Our youngest two children are 6 and 8, so I have an idea of what kids this age do. We have good public schools. We have put the girls in soccer, dance and tumbling (not at the same time) through the local recreation centers. The cost of those programs have been anywhere from $15-25 per month.  Piano lessons here cost $10-15 per half hour lesson.  With our income well into six figures, my girls schooling, sports and activities don't even register as a percentage of our net income.

What I can't figure out is if you spend this much now, what will it be when they are 10 and 13 or 15 and 18?  My experience is that kids get progressively more expensive, especially if you set the expectation that you are going to provide all these things.  Club travel sports, piano lessons with Steinway artists, study abroad- these are all things we've done or will do with our older children.

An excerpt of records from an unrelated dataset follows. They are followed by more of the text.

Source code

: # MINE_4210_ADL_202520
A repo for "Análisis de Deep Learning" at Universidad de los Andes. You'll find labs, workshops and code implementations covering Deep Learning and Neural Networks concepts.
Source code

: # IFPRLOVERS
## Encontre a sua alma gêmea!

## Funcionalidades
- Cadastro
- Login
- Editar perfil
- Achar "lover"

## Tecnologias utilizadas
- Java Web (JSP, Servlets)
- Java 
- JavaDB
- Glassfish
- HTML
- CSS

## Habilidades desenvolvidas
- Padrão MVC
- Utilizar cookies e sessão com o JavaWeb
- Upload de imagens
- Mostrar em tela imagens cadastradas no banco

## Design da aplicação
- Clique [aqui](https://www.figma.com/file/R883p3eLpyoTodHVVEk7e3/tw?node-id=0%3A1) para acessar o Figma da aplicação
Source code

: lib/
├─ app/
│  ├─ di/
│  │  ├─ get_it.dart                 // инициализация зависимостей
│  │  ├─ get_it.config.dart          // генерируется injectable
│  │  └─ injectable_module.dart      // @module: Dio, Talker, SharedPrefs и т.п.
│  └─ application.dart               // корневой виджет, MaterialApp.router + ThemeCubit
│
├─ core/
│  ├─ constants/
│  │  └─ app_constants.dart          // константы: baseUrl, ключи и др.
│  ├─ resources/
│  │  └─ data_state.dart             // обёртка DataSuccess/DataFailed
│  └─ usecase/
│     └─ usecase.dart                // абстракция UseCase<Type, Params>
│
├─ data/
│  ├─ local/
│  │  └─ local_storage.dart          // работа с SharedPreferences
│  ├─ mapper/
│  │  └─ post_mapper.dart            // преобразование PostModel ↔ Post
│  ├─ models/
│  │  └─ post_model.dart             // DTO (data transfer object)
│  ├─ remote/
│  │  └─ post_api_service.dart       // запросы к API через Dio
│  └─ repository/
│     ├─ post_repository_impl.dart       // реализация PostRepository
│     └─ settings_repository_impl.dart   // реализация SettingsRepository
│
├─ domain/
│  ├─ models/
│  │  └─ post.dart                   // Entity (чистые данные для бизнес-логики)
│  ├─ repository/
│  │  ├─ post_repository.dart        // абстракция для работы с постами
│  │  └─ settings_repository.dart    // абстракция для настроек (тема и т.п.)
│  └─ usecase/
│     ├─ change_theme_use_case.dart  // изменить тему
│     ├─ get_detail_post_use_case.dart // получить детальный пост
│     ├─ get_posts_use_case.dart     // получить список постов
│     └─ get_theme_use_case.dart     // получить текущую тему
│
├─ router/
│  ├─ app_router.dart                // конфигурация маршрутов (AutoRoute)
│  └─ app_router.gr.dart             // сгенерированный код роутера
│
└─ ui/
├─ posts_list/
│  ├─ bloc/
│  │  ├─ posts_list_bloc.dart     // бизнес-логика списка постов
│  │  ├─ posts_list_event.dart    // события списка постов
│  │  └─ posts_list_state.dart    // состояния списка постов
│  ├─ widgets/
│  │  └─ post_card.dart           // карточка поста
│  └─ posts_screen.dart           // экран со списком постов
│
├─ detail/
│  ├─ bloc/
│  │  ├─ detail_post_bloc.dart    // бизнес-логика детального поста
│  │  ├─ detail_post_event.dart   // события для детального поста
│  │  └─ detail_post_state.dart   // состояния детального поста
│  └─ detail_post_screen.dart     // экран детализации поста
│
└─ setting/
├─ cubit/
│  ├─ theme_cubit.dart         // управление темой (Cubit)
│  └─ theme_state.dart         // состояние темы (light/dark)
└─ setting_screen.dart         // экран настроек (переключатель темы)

First, they must show interest, aptitude, and self motivation. I'm all for encouraging your kids in their talents and interests, but you may want to pace yourselves if you don't want that % you spend now climb higher and higher until it cuts into your ER plans. I would also say that when kids have some of their own "skin in the game", they are alot more invested in their own dreams.   We made the mistake of providing everything at one point. The result was entitlement, which I feel is the opposite of what we wanted.
« Last Edit: April 20, 2014, 09:15:27 PM by Mrs. Green'stache »

God or Mammon?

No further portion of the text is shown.